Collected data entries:
******************************
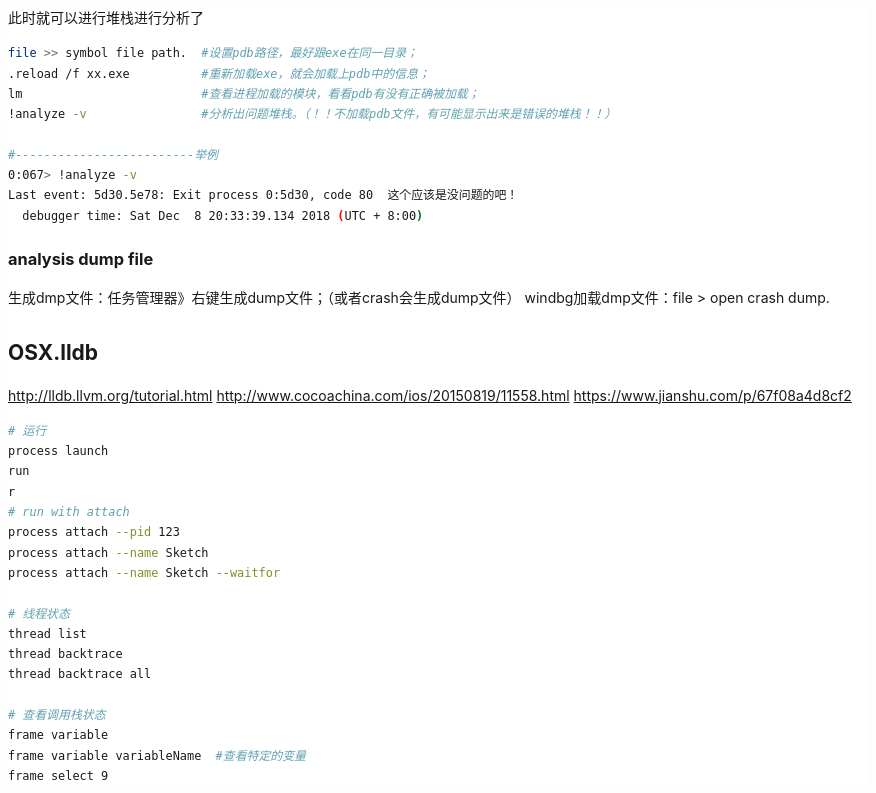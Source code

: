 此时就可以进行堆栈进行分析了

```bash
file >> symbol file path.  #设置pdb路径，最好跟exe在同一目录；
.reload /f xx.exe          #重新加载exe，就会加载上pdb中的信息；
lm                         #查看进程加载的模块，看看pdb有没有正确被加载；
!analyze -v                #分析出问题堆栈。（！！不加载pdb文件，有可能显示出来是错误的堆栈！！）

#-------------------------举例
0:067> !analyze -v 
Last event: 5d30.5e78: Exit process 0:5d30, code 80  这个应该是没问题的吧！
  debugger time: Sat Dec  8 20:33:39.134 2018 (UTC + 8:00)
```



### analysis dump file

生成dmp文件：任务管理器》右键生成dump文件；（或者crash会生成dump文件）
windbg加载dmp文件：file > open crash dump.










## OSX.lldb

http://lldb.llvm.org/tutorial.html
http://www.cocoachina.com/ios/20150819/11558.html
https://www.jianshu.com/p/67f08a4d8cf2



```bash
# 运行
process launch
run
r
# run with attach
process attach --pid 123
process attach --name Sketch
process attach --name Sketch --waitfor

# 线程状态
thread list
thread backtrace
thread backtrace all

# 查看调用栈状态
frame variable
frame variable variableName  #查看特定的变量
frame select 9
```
******************************
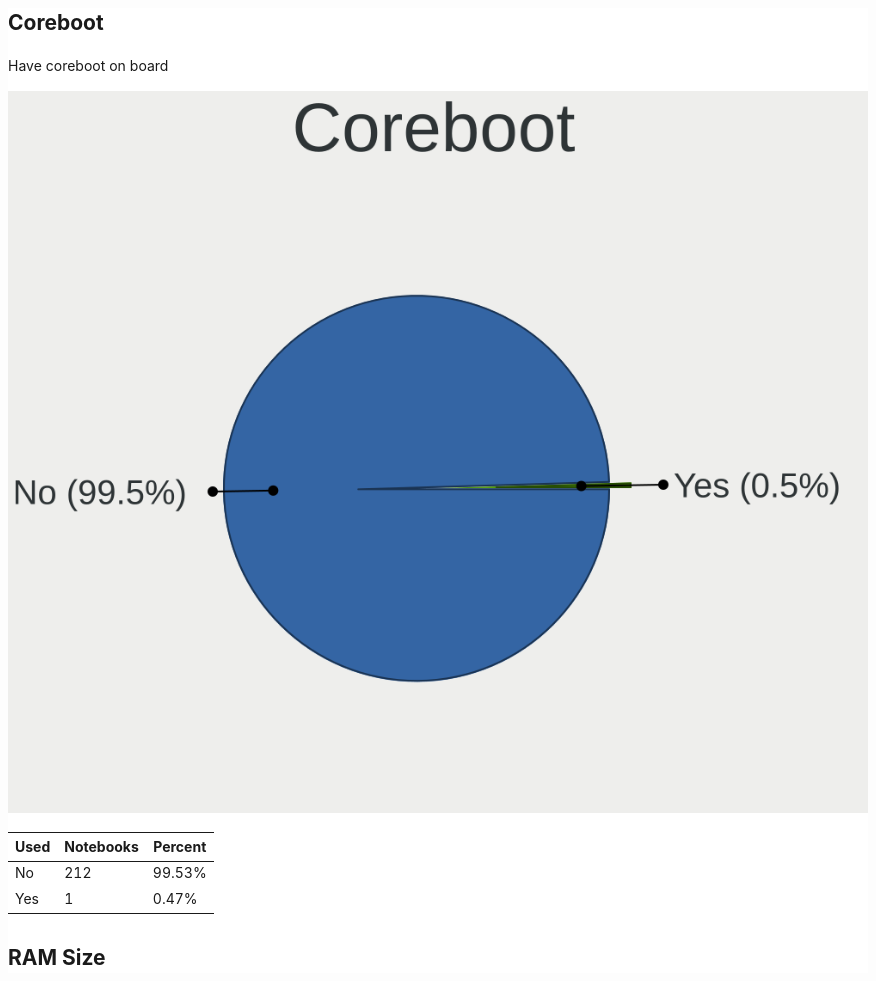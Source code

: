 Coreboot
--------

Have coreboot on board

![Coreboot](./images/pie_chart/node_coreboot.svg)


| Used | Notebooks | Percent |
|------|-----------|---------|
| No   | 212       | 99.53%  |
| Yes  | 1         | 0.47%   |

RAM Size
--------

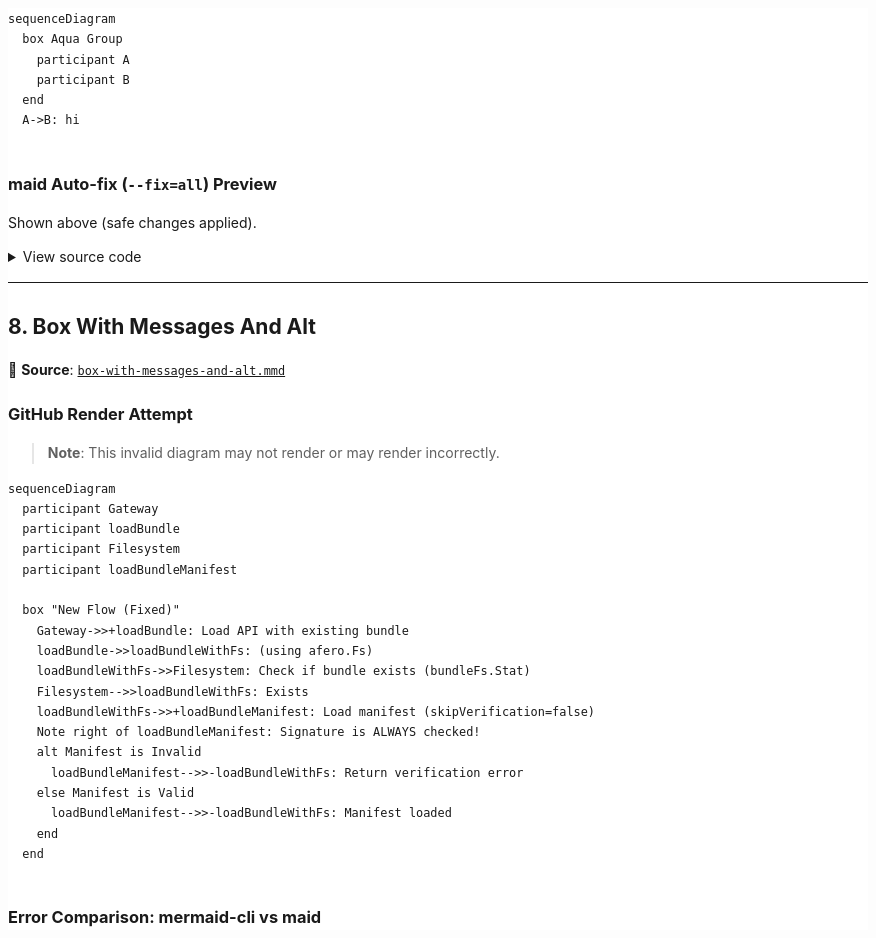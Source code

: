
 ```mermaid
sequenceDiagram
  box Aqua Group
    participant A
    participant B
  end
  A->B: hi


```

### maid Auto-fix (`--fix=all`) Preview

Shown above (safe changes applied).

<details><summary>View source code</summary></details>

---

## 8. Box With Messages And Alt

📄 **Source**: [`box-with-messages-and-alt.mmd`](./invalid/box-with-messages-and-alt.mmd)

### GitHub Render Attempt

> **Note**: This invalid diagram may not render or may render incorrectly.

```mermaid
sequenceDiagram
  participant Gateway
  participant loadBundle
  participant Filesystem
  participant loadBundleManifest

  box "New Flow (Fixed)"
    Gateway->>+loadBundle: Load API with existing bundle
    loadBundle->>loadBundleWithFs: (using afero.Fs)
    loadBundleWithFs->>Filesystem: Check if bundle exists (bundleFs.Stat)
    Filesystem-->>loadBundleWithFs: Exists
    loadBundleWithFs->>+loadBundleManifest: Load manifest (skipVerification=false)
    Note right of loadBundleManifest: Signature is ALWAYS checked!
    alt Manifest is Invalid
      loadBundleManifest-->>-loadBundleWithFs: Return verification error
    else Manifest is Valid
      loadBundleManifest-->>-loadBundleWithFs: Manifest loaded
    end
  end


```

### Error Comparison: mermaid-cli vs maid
******************************
What the task asks:
What lines above contain the word "frame"? Please copy each one.

Task result:
frame variable
frame variable variableName  #查看特定的变量
frame select 9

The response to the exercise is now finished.